■ Aim of the task
In the data below, find each line containing the string "fichier" and return it.

[Available data]

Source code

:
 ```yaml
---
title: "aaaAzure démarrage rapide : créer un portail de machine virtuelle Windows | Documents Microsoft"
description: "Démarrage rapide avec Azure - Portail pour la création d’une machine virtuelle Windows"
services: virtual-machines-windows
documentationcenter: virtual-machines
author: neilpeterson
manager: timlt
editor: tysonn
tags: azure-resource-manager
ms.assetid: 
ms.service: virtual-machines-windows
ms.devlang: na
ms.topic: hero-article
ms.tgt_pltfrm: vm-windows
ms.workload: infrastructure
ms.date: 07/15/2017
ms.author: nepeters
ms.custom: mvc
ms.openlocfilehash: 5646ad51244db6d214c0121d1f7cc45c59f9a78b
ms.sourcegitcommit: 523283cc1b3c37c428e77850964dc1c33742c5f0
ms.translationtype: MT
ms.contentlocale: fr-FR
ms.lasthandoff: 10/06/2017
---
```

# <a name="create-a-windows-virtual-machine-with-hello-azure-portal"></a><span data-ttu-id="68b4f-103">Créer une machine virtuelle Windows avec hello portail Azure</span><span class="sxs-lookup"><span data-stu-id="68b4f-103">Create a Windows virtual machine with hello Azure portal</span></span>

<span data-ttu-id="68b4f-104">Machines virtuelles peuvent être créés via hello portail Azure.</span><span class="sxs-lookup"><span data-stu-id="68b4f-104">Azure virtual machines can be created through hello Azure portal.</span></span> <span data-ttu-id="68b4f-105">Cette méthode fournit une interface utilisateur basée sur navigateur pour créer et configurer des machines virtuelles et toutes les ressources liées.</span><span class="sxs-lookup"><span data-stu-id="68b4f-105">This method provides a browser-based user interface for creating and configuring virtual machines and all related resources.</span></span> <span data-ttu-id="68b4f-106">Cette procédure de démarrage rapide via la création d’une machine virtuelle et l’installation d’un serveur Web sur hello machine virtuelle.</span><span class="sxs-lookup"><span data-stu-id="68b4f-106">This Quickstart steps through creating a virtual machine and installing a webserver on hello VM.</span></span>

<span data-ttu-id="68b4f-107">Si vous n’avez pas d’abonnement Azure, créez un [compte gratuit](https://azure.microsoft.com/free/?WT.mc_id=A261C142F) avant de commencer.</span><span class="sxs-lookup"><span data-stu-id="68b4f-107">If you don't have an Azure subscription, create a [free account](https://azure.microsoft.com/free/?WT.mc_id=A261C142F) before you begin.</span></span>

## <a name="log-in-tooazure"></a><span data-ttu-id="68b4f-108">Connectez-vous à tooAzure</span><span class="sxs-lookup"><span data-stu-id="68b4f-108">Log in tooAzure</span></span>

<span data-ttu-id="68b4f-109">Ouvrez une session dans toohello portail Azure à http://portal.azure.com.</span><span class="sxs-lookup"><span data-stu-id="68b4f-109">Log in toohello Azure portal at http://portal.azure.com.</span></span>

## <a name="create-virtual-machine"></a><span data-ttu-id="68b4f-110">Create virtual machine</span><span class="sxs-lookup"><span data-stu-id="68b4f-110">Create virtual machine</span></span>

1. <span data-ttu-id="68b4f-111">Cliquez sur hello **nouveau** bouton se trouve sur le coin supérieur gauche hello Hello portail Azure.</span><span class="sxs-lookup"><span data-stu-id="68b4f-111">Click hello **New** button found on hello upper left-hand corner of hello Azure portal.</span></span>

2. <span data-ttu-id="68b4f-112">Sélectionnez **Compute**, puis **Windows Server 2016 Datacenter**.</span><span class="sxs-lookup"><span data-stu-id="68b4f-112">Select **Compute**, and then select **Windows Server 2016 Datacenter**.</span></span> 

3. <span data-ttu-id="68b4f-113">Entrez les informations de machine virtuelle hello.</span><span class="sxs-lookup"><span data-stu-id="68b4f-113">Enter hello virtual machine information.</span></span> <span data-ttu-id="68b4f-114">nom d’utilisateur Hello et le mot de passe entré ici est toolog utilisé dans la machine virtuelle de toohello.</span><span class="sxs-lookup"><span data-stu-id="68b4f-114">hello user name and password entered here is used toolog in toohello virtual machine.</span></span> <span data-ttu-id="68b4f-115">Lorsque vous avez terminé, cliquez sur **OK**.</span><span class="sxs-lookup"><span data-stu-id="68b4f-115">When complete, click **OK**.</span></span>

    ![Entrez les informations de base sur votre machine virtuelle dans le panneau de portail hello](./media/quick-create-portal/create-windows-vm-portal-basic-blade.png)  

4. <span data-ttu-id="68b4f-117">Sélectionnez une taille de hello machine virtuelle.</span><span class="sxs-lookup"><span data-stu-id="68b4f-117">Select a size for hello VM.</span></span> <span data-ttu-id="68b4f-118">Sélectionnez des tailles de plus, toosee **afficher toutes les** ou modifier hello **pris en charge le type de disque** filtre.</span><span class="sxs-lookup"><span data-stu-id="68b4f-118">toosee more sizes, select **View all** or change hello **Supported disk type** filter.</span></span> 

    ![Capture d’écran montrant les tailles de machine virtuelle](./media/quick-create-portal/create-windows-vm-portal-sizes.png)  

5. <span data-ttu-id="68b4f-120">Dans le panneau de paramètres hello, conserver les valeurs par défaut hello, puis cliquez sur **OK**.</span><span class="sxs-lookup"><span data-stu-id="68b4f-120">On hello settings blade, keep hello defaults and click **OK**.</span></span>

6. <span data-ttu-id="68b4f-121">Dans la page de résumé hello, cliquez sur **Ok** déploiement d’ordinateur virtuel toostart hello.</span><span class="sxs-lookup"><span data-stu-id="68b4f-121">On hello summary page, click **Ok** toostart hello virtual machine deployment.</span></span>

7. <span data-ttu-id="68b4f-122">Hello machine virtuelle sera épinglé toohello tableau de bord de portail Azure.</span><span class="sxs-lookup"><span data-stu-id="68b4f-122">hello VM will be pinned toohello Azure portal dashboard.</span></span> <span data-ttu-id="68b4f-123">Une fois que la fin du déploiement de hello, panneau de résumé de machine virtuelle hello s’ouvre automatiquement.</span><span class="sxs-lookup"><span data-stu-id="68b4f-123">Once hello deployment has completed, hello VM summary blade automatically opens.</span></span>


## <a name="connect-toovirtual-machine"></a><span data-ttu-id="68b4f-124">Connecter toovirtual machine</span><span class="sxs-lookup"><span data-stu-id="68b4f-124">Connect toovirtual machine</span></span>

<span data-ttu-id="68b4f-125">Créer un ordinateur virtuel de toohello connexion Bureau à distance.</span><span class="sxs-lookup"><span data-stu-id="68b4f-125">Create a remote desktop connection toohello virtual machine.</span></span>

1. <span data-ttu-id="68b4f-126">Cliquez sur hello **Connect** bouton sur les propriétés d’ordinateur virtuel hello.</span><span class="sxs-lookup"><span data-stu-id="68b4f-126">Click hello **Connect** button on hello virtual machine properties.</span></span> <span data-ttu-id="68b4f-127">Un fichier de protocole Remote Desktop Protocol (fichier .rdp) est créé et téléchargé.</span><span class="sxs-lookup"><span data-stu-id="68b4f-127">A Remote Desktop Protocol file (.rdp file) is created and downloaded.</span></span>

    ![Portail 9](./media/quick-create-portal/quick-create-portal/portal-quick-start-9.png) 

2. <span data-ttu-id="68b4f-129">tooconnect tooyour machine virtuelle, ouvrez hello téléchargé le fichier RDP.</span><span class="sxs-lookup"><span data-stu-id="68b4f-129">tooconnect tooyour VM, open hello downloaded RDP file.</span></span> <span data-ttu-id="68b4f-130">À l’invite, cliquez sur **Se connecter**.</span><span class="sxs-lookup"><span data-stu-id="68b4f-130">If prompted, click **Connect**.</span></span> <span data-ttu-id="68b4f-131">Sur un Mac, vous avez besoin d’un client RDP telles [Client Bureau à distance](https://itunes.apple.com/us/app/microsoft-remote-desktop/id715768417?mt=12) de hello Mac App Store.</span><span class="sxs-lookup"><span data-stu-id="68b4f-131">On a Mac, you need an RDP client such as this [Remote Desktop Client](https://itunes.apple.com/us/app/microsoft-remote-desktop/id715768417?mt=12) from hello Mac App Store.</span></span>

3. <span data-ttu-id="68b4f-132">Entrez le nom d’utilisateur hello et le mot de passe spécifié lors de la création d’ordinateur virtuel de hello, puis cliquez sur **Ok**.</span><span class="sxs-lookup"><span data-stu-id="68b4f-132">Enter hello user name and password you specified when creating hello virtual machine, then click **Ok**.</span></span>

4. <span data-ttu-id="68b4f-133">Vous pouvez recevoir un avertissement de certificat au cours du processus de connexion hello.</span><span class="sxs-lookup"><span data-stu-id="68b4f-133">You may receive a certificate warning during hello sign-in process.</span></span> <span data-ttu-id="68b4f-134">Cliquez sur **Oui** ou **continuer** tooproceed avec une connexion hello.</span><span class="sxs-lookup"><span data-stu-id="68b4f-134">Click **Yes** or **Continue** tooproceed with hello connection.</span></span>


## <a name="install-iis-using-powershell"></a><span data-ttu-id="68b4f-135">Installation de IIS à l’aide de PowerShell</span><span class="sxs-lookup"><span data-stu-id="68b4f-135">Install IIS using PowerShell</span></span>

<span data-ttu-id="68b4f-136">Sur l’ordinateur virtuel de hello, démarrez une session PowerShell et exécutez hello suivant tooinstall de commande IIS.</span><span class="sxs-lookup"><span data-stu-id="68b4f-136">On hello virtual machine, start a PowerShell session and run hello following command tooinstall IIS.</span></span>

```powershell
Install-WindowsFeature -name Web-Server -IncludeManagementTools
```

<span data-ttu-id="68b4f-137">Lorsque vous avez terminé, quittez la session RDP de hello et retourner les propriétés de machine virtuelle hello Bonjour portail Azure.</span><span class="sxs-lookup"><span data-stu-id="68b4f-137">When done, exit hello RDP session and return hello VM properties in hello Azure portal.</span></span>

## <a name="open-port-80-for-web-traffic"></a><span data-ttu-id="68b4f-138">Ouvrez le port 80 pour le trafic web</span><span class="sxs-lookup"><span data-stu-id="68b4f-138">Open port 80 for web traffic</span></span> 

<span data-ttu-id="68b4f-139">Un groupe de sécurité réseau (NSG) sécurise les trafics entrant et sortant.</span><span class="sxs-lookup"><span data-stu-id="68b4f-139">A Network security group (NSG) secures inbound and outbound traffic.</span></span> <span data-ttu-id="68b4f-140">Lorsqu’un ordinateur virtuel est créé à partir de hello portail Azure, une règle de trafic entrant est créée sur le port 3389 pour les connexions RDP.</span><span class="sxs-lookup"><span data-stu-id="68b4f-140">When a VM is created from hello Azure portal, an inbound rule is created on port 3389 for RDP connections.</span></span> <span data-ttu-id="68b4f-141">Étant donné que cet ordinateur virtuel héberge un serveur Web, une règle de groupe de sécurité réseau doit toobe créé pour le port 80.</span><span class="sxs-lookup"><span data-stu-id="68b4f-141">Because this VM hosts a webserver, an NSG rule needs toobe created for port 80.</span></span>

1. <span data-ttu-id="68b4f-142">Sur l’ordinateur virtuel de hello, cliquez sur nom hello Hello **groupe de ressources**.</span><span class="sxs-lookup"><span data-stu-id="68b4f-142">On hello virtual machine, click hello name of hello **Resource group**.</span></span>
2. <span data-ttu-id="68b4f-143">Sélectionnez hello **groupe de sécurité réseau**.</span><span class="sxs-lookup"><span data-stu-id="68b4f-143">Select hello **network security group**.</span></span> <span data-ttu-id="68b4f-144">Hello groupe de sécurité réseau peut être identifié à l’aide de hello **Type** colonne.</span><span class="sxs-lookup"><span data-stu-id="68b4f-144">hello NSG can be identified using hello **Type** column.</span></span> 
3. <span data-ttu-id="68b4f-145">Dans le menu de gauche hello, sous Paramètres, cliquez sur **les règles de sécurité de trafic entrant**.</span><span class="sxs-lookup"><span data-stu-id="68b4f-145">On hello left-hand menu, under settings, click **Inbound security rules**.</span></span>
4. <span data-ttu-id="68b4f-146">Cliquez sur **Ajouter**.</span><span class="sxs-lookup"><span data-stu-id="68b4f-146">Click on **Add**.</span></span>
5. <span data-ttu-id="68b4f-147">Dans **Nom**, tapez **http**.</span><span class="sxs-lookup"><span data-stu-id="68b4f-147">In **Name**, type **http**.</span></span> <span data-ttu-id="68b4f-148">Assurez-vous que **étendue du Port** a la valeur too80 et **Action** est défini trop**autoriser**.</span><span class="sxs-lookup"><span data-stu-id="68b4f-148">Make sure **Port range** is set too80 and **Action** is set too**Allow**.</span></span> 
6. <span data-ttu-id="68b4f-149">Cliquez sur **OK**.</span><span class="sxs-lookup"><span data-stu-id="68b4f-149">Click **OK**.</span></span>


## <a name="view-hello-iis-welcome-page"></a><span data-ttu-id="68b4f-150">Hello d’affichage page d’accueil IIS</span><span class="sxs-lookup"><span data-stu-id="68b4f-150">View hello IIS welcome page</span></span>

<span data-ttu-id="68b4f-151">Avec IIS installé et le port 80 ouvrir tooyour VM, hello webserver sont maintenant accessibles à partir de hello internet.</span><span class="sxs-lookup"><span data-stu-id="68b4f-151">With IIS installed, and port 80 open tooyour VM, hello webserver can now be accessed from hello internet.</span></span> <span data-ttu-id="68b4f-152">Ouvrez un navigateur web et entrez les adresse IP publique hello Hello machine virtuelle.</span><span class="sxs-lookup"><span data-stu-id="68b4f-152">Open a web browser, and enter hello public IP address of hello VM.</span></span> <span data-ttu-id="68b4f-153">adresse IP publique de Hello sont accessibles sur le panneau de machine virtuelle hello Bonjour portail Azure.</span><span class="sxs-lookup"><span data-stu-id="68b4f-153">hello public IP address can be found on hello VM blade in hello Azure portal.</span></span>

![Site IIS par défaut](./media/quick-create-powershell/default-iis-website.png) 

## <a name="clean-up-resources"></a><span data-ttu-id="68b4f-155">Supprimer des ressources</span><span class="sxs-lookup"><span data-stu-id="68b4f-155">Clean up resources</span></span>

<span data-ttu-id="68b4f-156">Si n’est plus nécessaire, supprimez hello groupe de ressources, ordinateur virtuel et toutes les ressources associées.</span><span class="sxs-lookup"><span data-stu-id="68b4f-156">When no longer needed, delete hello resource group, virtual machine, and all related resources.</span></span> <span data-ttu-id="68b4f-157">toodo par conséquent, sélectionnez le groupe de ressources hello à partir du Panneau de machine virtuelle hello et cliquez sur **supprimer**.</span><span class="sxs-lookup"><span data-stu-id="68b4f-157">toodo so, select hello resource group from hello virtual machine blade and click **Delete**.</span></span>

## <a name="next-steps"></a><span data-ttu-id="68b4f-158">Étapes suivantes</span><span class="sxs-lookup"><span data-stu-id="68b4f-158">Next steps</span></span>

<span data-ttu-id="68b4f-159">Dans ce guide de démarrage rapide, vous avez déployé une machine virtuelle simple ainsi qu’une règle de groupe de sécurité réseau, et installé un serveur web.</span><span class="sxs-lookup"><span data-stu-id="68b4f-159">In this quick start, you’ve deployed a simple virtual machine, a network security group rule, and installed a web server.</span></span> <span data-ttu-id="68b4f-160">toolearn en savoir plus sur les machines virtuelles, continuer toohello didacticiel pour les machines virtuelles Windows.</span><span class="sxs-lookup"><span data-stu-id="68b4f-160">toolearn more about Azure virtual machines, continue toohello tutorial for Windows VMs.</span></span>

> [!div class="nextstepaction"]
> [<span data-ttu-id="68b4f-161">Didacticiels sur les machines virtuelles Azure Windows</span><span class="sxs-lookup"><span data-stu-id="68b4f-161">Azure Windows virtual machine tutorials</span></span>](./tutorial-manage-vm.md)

[/Available data]

■ Result
1. <span data-ttu-id="68b4f-126">Cliquez sur hello **Connect** bouton sur les propriétés d’ordinateur virtuel hello.</span><span class="sxs-lookup"><span data-stu-id="68b4f-126">Click hello **Connect** button on hello virtual machine properties.</span></span> <span data-ttu-id="68b4f-127">Un fichier de protocole Remote Desktop Protocol (fichier .rdp) est créé et téléchargé.</span><span class="sxs-lookup"><span data-stu-id="68b4f-127">A Remote Desktop Protocol file (.rdp file) is created and downloaded.</span></span>
2. <span data-ttu-id="68b4f-129">tooconnect tooyour machine virtuelle, ouvrez hello téléchargé le fichier RDP.</span><span class="sxs-lookup"><span data-stu-id="68b4f-129">tooconnect tooyour VM, open hello downloaded RDP file.</span></span> <span data-ttu-id="68b4f-130">À l’invite, cliquez sur **Se connecter**.</span><span class="sxs-lookup"><span data-stu-id="68b4f-130">If prompted, click **Connect**.</span></span> <span data-ttu-id="68b4f-131">Sur un Mac, vous avez besoin d’un client RDP telles [Client Bureau à distance](https://itunes.apple.com/us/app/microsoft-remote-desktop/id715768417?mt=12) de hello Mac App Store.</span><span class="sxs-lookup"><span data-stu-id="68b4f-131">On a Mac, you need an RDP client such as this [Remote Desktop Client](https://itunes.apple.com/us/app/microsoft-remote-desktop/id715768417?mt=12) from hello Mac App Store.</span></span>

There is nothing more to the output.